Maine Eye and Ear Infirmary
Maine Eye and Ear Infirmary's western façade
Location794-800 Congress St., Portland, Maine
Coordinates43°39′13″N 70°16′24″W
Area1 acre (0.40 ha)
Built1891 (1891)
ArchitectJohn Calvin Stevens; Et al.
Architectural styleRomanesque, English Renaissance
NRHP reference No.86002469[1]
Added to NRHPSeptember 25, 1986

Description and history

Holt Hall, Portland, Maine: view of northern façade

The former Maine Eye and Ear Infirmary building is located in Portland's West End, at the southeast corner of Congress and Bramhall Streets, just east of the main campus of the Maine Medical Center. It is a brick building, six stories tall, with stone trim and a dormered hip roof, and a three-story ell extending to the south. Its ground floor functionally appears as a raised basement, finished in quarry-cut stone. The main entrance is on Bramhall Street, set in a two-story round-arched opening, and there are four storefronts on the Congress Street side, with plate glass display windows and recessed entrances, set between stone piers.[3]

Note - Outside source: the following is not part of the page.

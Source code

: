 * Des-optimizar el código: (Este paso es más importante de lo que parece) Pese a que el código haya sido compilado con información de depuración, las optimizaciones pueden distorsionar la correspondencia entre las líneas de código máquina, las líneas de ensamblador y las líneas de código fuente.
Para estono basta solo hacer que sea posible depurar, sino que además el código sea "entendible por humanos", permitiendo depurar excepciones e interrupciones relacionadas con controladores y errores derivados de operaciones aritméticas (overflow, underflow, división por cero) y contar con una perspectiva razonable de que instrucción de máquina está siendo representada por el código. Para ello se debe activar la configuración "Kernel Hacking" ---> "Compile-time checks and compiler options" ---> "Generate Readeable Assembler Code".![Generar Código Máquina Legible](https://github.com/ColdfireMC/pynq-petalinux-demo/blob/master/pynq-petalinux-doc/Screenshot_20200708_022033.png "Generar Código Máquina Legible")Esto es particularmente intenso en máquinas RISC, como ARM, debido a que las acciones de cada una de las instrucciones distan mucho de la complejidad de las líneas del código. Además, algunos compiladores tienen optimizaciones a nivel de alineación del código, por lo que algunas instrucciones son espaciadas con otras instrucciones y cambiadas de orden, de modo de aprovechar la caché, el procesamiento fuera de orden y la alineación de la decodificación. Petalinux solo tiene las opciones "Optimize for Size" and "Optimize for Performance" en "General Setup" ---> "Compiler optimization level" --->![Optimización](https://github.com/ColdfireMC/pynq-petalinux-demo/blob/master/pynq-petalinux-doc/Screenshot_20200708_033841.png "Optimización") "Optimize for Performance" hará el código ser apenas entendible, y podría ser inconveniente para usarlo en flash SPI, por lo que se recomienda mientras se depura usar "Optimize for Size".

The Maine Eye and Ear Infirmary was founded in 1886 by Dr. Erastus Eugene Holt, and was one of the first institutions of its type in the nation. This building was built for the infirmary in 1891 to a design by noted Portland architect John Calvin Stevens, and is an important transitional work of his, moving from the earlier Queen Anne and Romanesque styles toward the Colonial Revival. Stevens and his son John Howard Stevens designed large additions (not generally visible from the street) to the rear in 1916. Following the Infirmary's merger into the Maine Medical Center, it continued to be used for medical functions until 1980.[3] It has since been converted to primarily residential use.